Just a little ole working gal, who loves food

Tuesday, October 4, 2011

Homemade Apple Pie


I am ashamed to admit...that this was the first ever apple pie I have made from scratch. I have always just purchased ready made pies from the store. Why you ask? I was scared of making pie crust. Totally intimidated, freaked out, and worried I would waste all that apple goodness to a crappy crust. So this year I decided to bite the bullet and make it...well I have to say I was super happy with the results!! I did a lot of research before I started...got a lot of tips from the pro's and just used a little common sense when picking out the ingredients (read: Butter is ALWAYS better!). Here are my step by step instructions to a beautiful flaky apple pie!
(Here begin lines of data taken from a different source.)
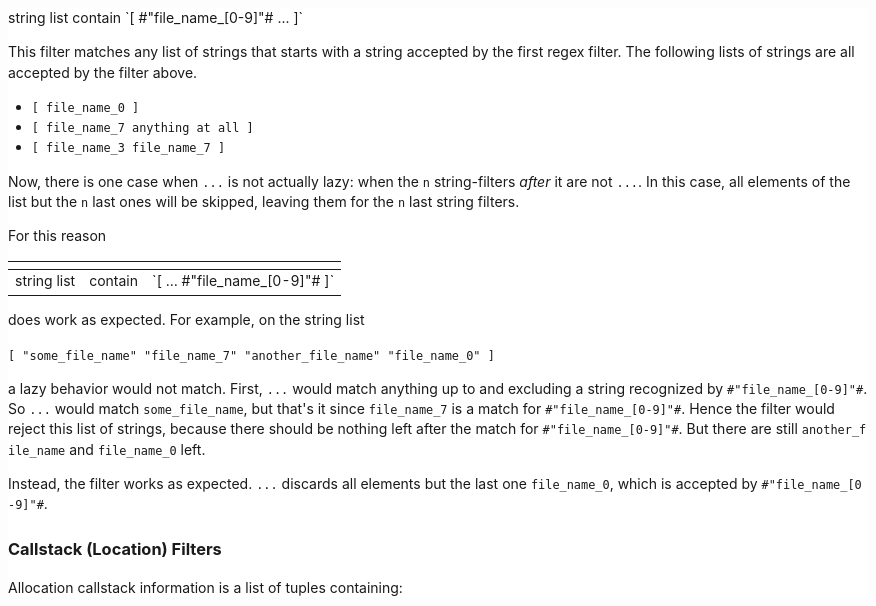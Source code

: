 <th>
</th>
<th>
</th>
<th>
</th>
</tr>
</thead>
<tbody>
<tr>
<td>string list</td>
<td>contain</td>
<td>`[ #&quot;file_name_[0-9]&quot;# ... ]`</td>
</tr>
</tbody>
</table>
<p>This filter matches any list of strings that starts with a string accepted by the first regex filter. The following lists of strings are all accepted by the filter above.</p>
<ul>
<li><code>[ file_name_0 ]</code>
</li>
<li><code>[ file_name_7 anything at all ]</code>
</li>
<li><code>[ file_name_3 file_name_7 ]</code>
</li>
</ul>
<p>Now, there is one case when <code>...</code> is not actually lazy: when the <code>n</code> string-filters <em>after</em> it are not <code>...</code>. In this case, all elements of the list but the <code>n</code> last ones will be skipped, leaving them for the <code>n</code> last string filters.</p>
<p>For this reason</p>
<table>
<thead>
<tr>
<th>
</th>
<th>
</th>
<th>
</th>
</tr>
</thead>
<tbody>
<tr>
<td>string list</td>
<td>contain</td>
<td>`[ &hellip; #&quot;file_name_[0-9]&quot;# ]`</td>
</tr>
</tbody>
</table>
<p>does work as expected. For example, on the string list</p>
<pre><code class="language-shell-session">[ &quot;some_file_name&quot; &quot;file_name_7&quot; &quot;another_file_name&quot; &quot;file_name_0&quot; ]
</code></pre>
<p>a lazy behavior would not match. First, <code>...</code> would match anything up to and excluding a string recognized by <code>#&quot;file_name_[0-9]&quot;#</code>. So <code>...</code> would match <code>some_file_name</code>, but that's it since <code>file_name_7</code> is a match for <code>#&quot;file_name_[0-9]&quot;#</code>. Hence the filter would reject this list of strings, because there should be nothing left after the match for <code>#&quot;file_name_[0-9]&quot;#</code>. But there are still <code>another_file_name</code> and <code>file_name_0</code> left.</p>
<p>Instead, the filter works as expected. <code>...</code> discards all elements but the last one <code>file_name_0</code>, which is accepted by <code>#&quot;file_name_[0-9]&quot;#</code>.</p>
<h3>Callstack (Location) Filters</h3>
<p>Allocation callstack information is a list of tuples containing:</p>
I used a food processor to make my dough. It is wayyy easier and cleaner than using your hands. In your food processor combine 2 Cups All Purpose Flour, 1 Tsp Salt and 1 Tbsp Granulated Sugar. Pulse a couple of times to combine.
Now this is important. Freeze your butter and only remove it from the freezer when you are ready to use it. Otherwise when you are working the dough the butter will start to melt and be really sticky...which would then involve more flour being used...which would result in a doughy crust instead of flaky. So just freeze your butter ok?
Add 1 Cup cubed butter to the food processor and pulse until the butter and flour mixture turns into little butter clumps.
Add another 1/2 cup of flour...pulse a few times and pour out the crumbly mixture into a bowl.
Add 1/4 cup of very cold water to the dough and start combining with your hands here. The dough should easily come together.
Form the dough into a ball and divide..leaving 1 ball slightly larger than the other (the larger ball being the bottom crust). Cover the other ball in a tea towel and put into the fridge while you make the bottom crust.
Now here is the best tip I read online ever. Roll out the dough between 2 pieces of lightly floured parchment paper. Making sure to lift the dough and turn it every couple of rolls. Lightly flour if needed. The reason why this was an excellent method was because the dough needed much less flour to keep from sticking. You didn't need to flour the rolling pin...and I only used the slightest sprinkle of flour a couple of times to keep it from sticking to the paper. It was also very easy to transfer to the pie dish...annnnnnd less flour equals flakier crust!
Roll the dough until it is large enough to fit over the pie dish.
Transfer to the pie dish and press in all the corners, leaving the crust ready for your filling.
For the filling I decided to use Golden Delicious Apples. They have a more subtle sweet flavour when baked, hold their shape well...plus they looked beautiful at the farmers market!
I used about 6 sliced apples for the filling...probably could have used 1 more. To the filling I added 1 Tsp Cinnamon, 1/8 Tsp Nutmeg, 1 Tsp Flour and 2 Tbsp Honey.
Pour the apple mixture into the prepared pie shell. I like to add a few dollops of butter on the apples as well for more flavour! Now, repeat the rolling out the pie crust with the other ball that has been sitting in your fridge.
Place the second pie crust over your filling and press down on the edges with a fork.
Slice a few air holes in the top of the pie to let steam escape.
And brush the pie with egg wash for extra crusty brown goodness and sprinkle a little granulated sugar over the crust. Here is another tip I read online about baking the pie. Pre-heat the oven to 425F and bake the pie for about 30 minutes or until it starts to brown. Then, lower the heat to 375F, cover the pie with tin foil, and continue baking until the filling is bubbling and cooked through (about 30 Minutes).

There you have it...perfectly crispy, flaky crust!
I will have two more fall desserts this week, just in time for Thanksgiving weekend!